Por sorte, a primeira parte, que mergulha desde o descobrimento até o final do século IXX, faz todo esforço valer a pena. E isso principalmente diante da precariedade com que o assunto é discutido pela cultura e até pelos meios acadêmicos. Tudo então surge como novidade, cada detalhe sórdido, cada poema erótico, atrocidade sexual e hipocrisia.
Histórias Íntimas se esforça para desvendar mitos e verdades e consegue ganhar um ritmo interessante com essa montagem teatral que esfrega na cara ainda mais os absurdos da época. Textos originais que colocam o espectador dentro desse mundo. Uma opção inicial acertada que se contrapõe ainda mais com o segundo momento do filme onde ele se deixa levar por outras entrevistas e a procura desnecessária por provar um ponto de vista que já tinha sido provado.

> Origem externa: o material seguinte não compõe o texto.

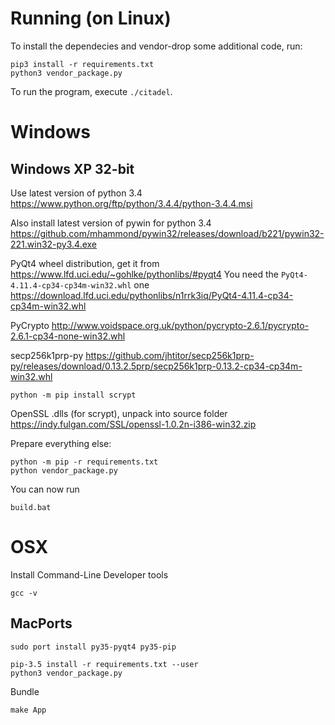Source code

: # Running (on Linux)

To install the dependecies and vendor-drop some additional code,
run:

```
pip3 install -r requirements.txt
python3 vendor_package.py
```

To run the program, execute `./citadel`.

# Windows

## Windows XP 32-bit

Use latest version of python 3.4
https://www.python.org/ftp/python/3.4.4/python-3.4.4.msi

Also install latest version of pywin for python 3.4
https://github.com/mhammond/pywin32/releases/download/b221/pywin32-221.win32-py3.4.exe

PyQt4 wheel distribution, get it from
https://www.lfd.uci.edu/~gohlke/pythonlibs/#pyqt4
You need the `PyQt4-4.11.4-cp34-cp34m-win32.whl` one
https://download.lfd.uci.edu/pythonlibs/n1rrk3iq/PyQt4-4.11.4-cp34-cp34m-win32.whl

PyCrypto
http://www.voidspace.org.uk/python/pycrypto-2.6.1/pycrypto-2.6.1-cp34-none-win32.whl

secp256k1prp-py
https://github.com/jhtitor/secp256k1prp-py/releases/download/0.13.2.5prp/secp256k1prp-0.13.2-cp34-cp34m-win32.whl

```
python -m pip install scrypt
```

OpenSSL .dlls (for scrypt), unpack into source folder
https://indy.fulgan.com/SSL/openssl-1.0.2n-i386-win32.zip

Prepare everything else:
```
python -m pip -r requirements.txt
python vendor_package.py
```

You can now run
```
build.bat
```

# OSX

Install Command-Line Developer tools
```
gcc -v
```

## MacPorts

```
sudo port install py35-pyqt4 py35-pip
```


```
pip-3.5 install -r requirements.txt --user
python3 vendor_package.py
```


Bundle
```
make App
```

É lógico que grande parte da selvageria de outras épocas se dá sobre a imagem da mulher (assim como dos homossexuais), então ter que chegar mais perto do contemporâneo só enfraquece o interessante momento inicial. É claro ainda que isso só se dá com o intuito de tentar cobrir todo o cenário da sexualidade no país, mas fica a questão se isso seria realmente necessário diante de tamanho momento interessante com o qual abre o filme.
A discrepância é tão grande que em certos momentos ¿mais recentes¿ até a participação de Mary Del Priore parece ser deixada de lado. E mesmo que Lelis use suas entrevistas de modo burocrático e até meio ¿quadradão¿, a quantidade de informação compensa a falta de qualidade estética.
De qualquer jeito, olhar pelo buraco da fechadura da nossa própria história é algo tão interessante e divertido que acompanhar tudo isso é um prazer que faz Histórias Íntimas valer a pena mesmo com uma escorregada que faz metade do filme definhar diante do desinteresse. Mas como eu disse lá no começo, enquanto o filme não perde o rumo e vai longe demais, no resto do tempo o prazer é digno do assunto que o filme consegue explorar.
*Esse texto faz parte da cobertura do 2° Santos Film Fest
¿Histórias Íntimas¿ (Bra, 2015), escrito e dirigido por Júlio Lelis, com Mary Del Priore, Nádia Lippi, Cristhina Prochaska, Lea Garcia, Luciano Szafir, Nélida Piñon, Ivan Lins, Jeano Wyllis e Lucélia Santos.